Speeding up ActiveRecord Querying on very large joins?

Marnen Laibow-Koser wrote:

Poppycock. You might not be willing to alter your production DB this
season, but you can (and probably should) set up a testing environment
to see what you can do.

I mentioned in paragraph two that I will be setting up a test
environment for it. But, again, I’m not going to alter my production DB
at this time. The season is just a couple weeks away and it wouldn’t
allow for enough time to implement, test, and then complete. I won’t
risk any issues.

Why?

I talked about table corruption previously. Matt simply said well you
can restore from backup. If I had 50,000 subscribers all expecting a
service and a table this large that would basically represent all of the
data provided in the service failed, there will be a critical outage.
Table corruption has a larger chance of occurring on larger tables.

I like to ensure whatever I provide works 100%. My current situation is
a lot more improved (query times are really good right now) and with
caching, will only get better.

What I’m doing right now is not wrong, it can just be more efficient
later on (as Matt pointed out).

At this point in time, we can agree to disagree on this topic.

Thanks.

Alpha B. wrote:
[…]

So, when I say we can agree to disagree - I’m referring to the “timing”
of the optimizations. I believe they should occur “after this season”,
with proper testing, and implementation.

I don’t think there’s necessarily a disagreement there – I agree that
you should be careful about what you do to your production DB –
although I wouldn’t be surprised if you have a DB meltdown in mid-season
since your current schema is apparently so weird.
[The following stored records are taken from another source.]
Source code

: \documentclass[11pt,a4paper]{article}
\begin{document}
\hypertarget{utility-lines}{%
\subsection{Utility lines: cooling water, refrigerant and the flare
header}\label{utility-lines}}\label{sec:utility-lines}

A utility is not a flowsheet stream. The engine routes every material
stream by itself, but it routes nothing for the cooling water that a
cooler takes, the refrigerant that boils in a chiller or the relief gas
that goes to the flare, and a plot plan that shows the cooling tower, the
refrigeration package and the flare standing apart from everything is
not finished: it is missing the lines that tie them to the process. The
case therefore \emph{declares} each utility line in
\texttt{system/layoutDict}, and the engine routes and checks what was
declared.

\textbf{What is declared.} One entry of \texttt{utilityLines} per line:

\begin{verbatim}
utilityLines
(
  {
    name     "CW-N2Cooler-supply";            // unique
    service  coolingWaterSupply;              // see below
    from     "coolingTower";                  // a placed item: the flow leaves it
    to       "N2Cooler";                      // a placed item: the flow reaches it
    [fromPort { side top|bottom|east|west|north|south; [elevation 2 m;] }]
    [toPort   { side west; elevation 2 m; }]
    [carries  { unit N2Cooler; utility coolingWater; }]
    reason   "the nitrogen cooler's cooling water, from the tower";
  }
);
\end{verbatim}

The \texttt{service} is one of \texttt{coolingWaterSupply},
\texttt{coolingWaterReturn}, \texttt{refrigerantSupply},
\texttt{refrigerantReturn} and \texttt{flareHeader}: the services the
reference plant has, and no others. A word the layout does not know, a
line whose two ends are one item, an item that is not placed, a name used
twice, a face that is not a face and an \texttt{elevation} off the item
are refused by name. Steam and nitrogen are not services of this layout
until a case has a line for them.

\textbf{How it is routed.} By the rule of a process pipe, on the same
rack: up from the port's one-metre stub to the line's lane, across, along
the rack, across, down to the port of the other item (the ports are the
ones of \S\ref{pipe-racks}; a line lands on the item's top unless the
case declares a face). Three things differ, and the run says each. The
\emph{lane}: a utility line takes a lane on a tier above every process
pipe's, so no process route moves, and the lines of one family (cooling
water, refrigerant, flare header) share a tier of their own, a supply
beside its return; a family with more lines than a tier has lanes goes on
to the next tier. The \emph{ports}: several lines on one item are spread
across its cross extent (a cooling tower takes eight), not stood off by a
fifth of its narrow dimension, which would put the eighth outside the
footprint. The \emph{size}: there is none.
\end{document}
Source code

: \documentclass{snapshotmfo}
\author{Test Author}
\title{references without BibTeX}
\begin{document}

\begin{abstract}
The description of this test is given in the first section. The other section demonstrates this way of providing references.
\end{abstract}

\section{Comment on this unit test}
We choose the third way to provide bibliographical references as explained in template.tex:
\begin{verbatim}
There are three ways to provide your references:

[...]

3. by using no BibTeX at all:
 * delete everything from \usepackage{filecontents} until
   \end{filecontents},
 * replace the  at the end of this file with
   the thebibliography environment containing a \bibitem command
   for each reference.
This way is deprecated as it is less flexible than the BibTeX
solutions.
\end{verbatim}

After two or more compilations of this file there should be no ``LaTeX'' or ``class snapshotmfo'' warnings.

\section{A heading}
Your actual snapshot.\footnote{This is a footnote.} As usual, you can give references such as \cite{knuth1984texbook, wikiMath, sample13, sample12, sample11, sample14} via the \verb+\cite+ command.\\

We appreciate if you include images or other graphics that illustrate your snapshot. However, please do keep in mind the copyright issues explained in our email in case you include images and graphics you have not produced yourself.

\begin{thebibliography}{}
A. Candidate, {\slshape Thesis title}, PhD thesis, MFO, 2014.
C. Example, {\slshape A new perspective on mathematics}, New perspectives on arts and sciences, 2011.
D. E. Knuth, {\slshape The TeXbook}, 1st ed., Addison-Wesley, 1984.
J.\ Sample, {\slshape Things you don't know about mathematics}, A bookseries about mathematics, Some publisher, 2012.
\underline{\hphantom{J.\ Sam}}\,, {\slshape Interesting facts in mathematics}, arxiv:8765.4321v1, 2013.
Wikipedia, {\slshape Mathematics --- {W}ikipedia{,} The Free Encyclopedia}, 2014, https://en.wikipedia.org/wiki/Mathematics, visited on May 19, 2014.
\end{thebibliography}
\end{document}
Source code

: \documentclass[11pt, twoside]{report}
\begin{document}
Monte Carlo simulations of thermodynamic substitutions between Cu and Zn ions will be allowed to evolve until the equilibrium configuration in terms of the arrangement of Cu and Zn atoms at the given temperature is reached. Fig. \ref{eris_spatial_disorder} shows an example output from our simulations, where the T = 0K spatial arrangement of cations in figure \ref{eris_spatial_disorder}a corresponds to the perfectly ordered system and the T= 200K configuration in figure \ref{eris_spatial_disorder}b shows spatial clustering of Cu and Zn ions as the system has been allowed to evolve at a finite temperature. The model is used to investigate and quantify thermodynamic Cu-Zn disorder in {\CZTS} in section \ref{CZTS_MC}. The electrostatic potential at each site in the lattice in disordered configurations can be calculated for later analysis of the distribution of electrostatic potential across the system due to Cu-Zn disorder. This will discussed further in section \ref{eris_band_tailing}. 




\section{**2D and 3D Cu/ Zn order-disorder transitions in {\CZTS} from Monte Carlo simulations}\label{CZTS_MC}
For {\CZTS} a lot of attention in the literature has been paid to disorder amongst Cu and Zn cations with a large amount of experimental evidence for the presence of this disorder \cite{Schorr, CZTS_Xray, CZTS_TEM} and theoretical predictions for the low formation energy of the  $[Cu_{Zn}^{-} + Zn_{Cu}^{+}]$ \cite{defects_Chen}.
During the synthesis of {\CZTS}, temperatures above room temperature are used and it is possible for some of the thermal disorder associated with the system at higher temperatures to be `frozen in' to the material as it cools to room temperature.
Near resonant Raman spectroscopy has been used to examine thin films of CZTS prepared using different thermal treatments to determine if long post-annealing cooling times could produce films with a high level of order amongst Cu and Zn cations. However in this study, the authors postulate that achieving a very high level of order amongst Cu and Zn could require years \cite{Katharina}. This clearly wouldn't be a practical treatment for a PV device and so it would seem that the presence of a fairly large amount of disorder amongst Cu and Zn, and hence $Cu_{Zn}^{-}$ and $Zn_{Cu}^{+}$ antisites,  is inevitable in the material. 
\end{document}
(And BTW, you might want to review the usage of quotation marks. :slight_smile: )

I’m very systematic about how
I work on things.

Good.

Best,

Marnen Laibow-Koser
http://www.marnen.org
[email protected]

In order to make the DB change work I would have to perform the
following:

I would have to change how my parser pulls data and uploads data
I would have to change the querying for all MVCs in my project
… that’s just for starters …

That is a lot of work. I look at things from a priority perspective.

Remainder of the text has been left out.